One of the most suitable nondimensional parameters to characterize the size range of turbulent eddies populating a boundary layer is the friction Reynolds number, Reτ = uτδ/ν, which quantifies the ratio between the largest turbulent coherent motions (proportional to the outer-scale boundary layer height δ), and the smallest eddies with scales proportional to ν/uτ, where ν is the kinematic viscosity and uτ is the friction velocity. Therefore, increasing Reτ is equivalent to increasing the spectral range between the large energy-containing turbulent structures, e.g., VLSMs and superstructures, and small-scale eddies.

Investigating boundary layers with a high Reynolds number is instrumental to achieving a deeper understanding of the physical processes governing turbulence; to this aim, dedicated high Reynolds number laboratory-scale facilities (Marusic et al. 2010; Smits et al. 2011; Marusic and Monty 2018) and numerical tools (Jiménez 2004; Jiménez and Moser 2007; Lee and Moser 2015, 2019) have been developed. For the same reason, the ASL can provide unique opportunities to perform high Reynolds number boundary layer turbulence research being that the ASL is one of the turbulent boundary layers with the largest friction Reynolds number achieved terrestrially O(106) (Kunkel 2003; Kunkel and Marusic 2006; Metzger et al. 2007; Marusic and Hutchins 2008; Guala et al. 2011; Heisel et al. 2018; Huang et al. 2021; Puccioni et al. 2023), where large energy-containing coherent structures can achieve wavelengths on the order of kilometers, while dissipative turbulent processes occur at scales on the order of millimeters (Pope 2000; Jiménez 2012; Cardesa et al. 2017).

Investigations of ASL turbulence require measurement techniques providing sufficient spatiotemporal resolution near the ground to probe near-surface turbulence. At the same time, the measurement domain should attain locations close to the ASL height to monitor the evolution of larger turbulent structures and their interactions with the near-surface turbulence. To this aim, early particle image velocimetry (PIV) experiments in the ASL were performed using smoke generators or similar tracers over observational domains extending about 1–3 m above the ground (Hommema 2003; Morris et al. 2007). The challenges in seeding the flow roughly uniformly over larger regions inspired the adoption of natural tracers, such as highly reflective snow particles, which then led to the development of the super-large PIV (SLPIV) (Hong et al. 2014; Toloui et al. 2014).
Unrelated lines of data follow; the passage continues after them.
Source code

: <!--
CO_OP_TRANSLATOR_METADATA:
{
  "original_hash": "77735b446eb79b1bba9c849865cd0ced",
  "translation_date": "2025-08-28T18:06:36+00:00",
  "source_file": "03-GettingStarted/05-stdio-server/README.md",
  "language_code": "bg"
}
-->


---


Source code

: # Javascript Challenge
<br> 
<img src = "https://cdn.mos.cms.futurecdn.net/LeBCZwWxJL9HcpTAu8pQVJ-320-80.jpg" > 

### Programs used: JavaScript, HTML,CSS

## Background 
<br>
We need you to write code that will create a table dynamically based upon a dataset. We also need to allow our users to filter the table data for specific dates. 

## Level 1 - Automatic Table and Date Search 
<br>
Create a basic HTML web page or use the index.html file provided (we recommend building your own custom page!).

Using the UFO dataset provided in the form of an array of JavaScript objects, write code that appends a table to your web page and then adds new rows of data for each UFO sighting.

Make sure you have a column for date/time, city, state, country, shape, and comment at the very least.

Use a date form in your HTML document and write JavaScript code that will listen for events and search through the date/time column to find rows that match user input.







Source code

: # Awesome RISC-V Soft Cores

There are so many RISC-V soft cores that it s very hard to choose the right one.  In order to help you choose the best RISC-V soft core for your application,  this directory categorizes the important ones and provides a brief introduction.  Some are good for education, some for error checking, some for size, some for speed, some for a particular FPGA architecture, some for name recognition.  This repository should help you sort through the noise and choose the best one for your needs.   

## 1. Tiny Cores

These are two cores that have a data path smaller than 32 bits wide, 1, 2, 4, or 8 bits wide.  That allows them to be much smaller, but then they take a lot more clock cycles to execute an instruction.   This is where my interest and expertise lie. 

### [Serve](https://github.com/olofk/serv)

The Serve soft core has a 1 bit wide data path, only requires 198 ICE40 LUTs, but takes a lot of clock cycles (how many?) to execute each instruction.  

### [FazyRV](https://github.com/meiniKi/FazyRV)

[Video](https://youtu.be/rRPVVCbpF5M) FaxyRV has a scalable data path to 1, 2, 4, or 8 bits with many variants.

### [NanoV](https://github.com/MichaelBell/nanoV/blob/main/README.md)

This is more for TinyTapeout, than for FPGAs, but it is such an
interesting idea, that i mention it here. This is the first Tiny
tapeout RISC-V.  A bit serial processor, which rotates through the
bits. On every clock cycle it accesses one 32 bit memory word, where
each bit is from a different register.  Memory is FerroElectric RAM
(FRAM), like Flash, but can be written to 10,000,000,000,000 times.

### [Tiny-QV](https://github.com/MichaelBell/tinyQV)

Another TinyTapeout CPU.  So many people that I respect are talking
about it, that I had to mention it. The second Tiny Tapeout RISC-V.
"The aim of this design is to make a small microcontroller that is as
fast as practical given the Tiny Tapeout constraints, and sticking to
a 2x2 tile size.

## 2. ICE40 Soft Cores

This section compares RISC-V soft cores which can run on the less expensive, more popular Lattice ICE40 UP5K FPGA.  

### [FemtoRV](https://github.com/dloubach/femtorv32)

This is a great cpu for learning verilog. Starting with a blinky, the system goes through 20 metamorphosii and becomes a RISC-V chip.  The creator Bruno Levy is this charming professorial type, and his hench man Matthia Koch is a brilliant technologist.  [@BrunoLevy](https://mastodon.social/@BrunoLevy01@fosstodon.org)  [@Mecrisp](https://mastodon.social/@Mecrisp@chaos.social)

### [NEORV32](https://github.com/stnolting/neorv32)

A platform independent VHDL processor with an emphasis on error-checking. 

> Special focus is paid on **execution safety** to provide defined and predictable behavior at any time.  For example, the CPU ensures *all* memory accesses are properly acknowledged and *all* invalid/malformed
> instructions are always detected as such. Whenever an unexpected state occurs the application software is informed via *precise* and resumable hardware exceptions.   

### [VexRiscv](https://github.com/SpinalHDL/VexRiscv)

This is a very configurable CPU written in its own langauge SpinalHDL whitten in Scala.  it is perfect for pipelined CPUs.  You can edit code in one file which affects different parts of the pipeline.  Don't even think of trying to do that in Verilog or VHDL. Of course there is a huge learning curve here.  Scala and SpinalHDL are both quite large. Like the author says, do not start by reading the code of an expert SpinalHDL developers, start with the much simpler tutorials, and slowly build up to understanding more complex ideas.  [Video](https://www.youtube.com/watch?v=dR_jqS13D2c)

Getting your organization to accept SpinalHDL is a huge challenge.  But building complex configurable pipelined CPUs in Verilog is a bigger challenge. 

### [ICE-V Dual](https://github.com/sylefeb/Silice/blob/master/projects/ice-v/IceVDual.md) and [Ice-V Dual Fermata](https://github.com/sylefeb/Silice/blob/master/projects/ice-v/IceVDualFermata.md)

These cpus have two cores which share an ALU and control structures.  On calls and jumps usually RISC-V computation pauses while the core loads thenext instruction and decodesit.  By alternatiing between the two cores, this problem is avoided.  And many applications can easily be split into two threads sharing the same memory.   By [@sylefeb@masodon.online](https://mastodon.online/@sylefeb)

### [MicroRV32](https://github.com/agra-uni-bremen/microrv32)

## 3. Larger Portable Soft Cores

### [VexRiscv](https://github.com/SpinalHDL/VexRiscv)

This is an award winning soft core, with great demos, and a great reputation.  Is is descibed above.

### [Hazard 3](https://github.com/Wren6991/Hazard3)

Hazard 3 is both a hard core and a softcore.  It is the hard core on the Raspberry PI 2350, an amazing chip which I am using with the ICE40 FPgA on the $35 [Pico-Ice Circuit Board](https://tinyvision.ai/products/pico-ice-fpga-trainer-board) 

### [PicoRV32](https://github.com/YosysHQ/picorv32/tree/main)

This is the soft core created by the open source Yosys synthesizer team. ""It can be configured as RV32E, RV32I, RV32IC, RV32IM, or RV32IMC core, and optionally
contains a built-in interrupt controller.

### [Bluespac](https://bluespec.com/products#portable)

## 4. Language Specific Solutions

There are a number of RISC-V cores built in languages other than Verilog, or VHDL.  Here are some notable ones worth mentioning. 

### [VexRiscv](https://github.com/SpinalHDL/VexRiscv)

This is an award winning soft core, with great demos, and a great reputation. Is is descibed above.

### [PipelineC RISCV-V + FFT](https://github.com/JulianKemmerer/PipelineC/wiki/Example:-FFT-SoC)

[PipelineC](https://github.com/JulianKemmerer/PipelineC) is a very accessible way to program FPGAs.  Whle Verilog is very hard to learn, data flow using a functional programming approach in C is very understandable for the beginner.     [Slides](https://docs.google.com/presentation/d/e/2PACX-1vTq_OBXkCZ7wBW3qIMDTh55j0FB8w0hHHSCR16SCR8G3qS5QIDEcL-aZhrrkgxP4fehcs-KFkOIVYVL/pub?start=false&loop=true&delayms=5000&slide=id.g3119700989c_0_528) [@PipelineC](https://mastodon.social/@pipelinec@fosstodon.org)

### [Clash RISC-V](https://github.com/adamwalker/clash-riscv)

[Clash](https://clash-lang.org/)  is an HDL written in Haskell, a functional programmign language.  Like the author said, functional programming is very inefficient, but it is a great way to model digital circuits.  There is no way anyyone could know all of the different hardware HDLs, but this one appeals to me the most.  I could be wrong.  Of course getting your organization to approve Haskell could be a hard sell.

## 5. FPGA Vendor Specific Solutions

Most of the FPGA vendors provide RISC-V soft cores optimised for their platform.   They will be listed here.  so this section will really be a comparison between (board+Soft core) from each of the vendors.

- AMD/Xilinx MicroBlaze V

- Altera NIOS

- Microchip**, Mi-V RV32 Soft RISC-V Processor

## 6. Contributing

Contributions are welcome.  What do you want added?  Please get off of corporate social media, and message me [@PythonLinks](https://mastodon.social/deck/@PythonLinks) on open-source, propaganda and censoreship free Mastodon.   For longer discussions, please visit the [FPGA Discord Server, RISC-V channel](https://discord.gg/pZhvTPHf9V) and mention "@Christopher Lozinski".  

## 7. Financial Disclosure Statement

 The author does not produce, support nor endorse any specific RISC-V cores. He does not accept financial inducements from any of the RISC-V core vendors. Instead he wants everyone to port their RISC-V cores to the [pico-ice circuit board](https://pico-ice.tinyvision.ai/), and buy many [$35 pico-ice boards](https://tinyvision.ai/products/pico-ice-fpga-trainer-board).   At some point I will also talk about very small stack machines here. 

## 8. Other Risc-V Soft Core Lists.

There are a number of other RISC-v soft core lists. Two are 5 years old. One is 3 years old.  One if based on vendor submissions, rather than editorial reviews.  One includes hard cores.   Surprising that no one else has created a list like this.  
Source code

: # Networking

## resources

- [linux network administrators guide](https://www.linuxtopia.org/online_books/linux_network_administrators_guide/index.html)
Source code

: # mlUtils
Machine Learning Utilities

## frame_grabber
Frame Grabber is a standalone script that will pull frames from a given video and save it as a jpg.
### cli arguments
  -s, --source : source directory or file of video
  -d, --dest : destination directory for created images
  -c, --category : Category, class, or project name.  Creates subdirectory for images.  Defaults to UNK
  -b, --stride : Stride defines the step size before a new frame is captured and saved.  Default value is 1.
The ability of SLPIV to probe the wind velocity variability with high spatial resolution [O(101) m] over large domains attaining heights of about 20 m (Toloui et al. 2014) was leveraged to investigate ASL turbulent structures (Heisel et al. 2018), wakes generated from a utility-scale wind turbine (Dasari et al. 2019), and the effects of wind turbine wakes on surface turbulent fluxes (Abraham and Hong 2021).

While SLPIV provides adequate spatiotemporal resolution to probe near-surface turbulence, the limited vertical extent in such a configuration (≈20 m) does not enable one to directly monitor interactions of near-surface turbulence with larger coherent structures evolving aloft (Hu et al. 2020; Puccioni et al. 2023). For the Grand-scale Atmospheric Imaging Apparatus (GAIA) field campaign, this has been the motivation to couple SLPIV measurements with velocity measurements performed with wind light detection and ranging (lidar). Over the last few decades, lidar has become a compelling remote sensing technique to investigate atmospheric turbulence and flows evolving in the atmospheric boundary layer. For instance, lidar scans can be optimally designed to probe the atmospheric boundary layer and wakes generated by utility-scale wind turbines (Iungo and Porté-Agel 2013, 2014; Fuertes et al. 2014; Iungo 2016; Letizia et al. 2021a; El-Asha et al. 2017; Zhan et al. 2020; Letizia et al. 2021b; Iungo et al. 2022, e.g.). Lidar measurements were performed to detect the inverse-power-law spectral region (Calaf et al. 2013; Puccioni et al. 2023) and the inertial sublayer (Iungo et al. 2013) from the streamwise velocity energy spectra measured within the ASL.

The GAIA project aims to develop, deploy, and evaluate a pioneering experimental apparatus capable of probing atmospheric turbulence and particle transport using an imaging-based approach. This system has the potential to capture highly dynamic phenomena in the atmosphere at an unprecedented level of spatiotemporal resolution. The initial version of GAIA integrates SLPIV, which utilizes snow-particle imaging, with scanning Doppler lidars to facilitate accurate spatiotemporal measurements of near-surface turbulence, larger turbulent eddies at higher altitudes, and their interplay via different turbulent processes, including amplitude–frequency modulations (Mathis et al. 2009; Talluru et al. 2014; H. Y. Liu et al. 2019; Salesky and Anderson 2020).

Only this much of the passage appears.